Understand how the function call variables are represented and stored on the stack.
Process stack and heap are foundational concepts in computer science. Whenever a process runs, its memory is organized into a bunch of segments including heap and stack.
Refer to the
Process_Memory_Layout
diagram in the repo.
The stack area contains the program (function call) stack, a LIFO structure, typically located in the higher parts of memory. A "stack pointer" register tracks the top of the stack; it is adjusted each time a value is "pushed" onto the stack. The set of values pushed for one function call is termed a "stack frame" or an “activation record”. A stack frame consists at minimum of a return address. Automatic/local variables are also allocated on the stack.
Each stack frame corresponds to a call to a subroutine which has not yet terminated with a return. For example, if a subroutine named DrawLine is currently running, having been called by a subroutine DrawSquare, the top part of the call stack might be laid out like in the below picture. The stack frame at the top of the stack is for the currently executing routine (the stack pointer would be pointing here). The stack frame usually includes at least the following items (in push order):
- the arguments (parameter values) passed to the routine (if any);
- the return address back to the routine's caller (e.g. in the DrawLine stack frame, an address into DrawSquare's code); and
- space for the local variables of the routine (if any).
Refer to the
Layout_Of_Activation_Record_In_Stack
diagram in the repo
The active frame is the function that is currently in execution. You will understand the Data section of an activation record in much higher detail as you go through the tasks.
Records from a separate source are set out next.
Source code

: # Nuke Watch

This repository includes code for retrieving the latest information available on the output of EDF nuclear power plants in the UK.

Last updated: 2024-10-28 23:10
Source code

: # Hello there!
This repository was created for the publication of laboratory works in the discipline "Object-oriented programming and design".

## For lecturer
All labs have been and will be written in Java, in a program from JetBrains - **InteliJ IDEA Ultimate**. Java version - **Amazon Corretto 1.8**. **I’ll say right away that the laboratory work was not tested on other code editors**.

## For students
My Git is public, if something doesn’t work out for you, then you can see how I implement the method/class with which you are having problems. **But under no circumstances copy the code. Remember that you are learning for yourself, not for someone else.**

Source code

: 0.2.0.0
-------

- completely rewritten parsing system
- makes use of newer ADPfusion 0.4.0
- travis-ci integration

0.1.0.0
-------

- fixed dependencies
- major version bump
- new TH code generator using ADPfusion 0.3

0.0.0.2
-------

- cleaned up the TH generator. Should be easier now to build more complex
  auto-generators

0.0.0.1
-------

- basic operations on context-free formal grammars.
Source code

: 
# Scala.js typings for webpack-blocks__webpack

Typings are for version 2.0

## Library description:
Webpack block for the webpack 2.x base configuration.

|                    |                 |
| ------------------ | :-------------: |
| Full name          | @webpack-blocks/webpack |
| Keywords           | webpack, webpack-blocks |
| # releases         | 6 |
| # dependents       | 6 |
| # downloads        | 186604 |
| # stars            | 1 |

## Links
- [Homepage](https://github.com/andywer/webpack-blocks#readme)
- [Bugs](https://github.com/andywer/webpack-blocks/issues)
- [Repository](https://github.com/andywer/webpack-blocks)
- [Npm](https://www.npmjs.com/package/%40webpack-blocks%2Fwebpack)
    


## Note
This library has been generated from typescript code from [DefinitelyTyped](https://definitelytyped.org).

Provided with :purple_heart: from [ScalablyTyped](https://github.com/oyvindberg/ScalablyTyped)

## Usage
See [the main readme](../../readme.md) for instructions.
- Understand the basic structure of a process stack (function call stack) and the way it gets used
- Understand the layout of an activation record (stack frame)
You would need a Linux machine with sudo access. Have a g++ compiler to run simple cpp programs.
g++ SampleProgram.cc -o SampleProgram
./SampleProgram
Understand how to run a process in the background and get its process id.
When you run a program with ‘&’ in the end, it runs as a background job and prints the process id.
You may have to periodically kill these processes you put in the background. Otherwise your system may become slow. If you run ps
in the same terminal, you will be able to see the list of all processes. You can then kill the process either using pkill or kill commands.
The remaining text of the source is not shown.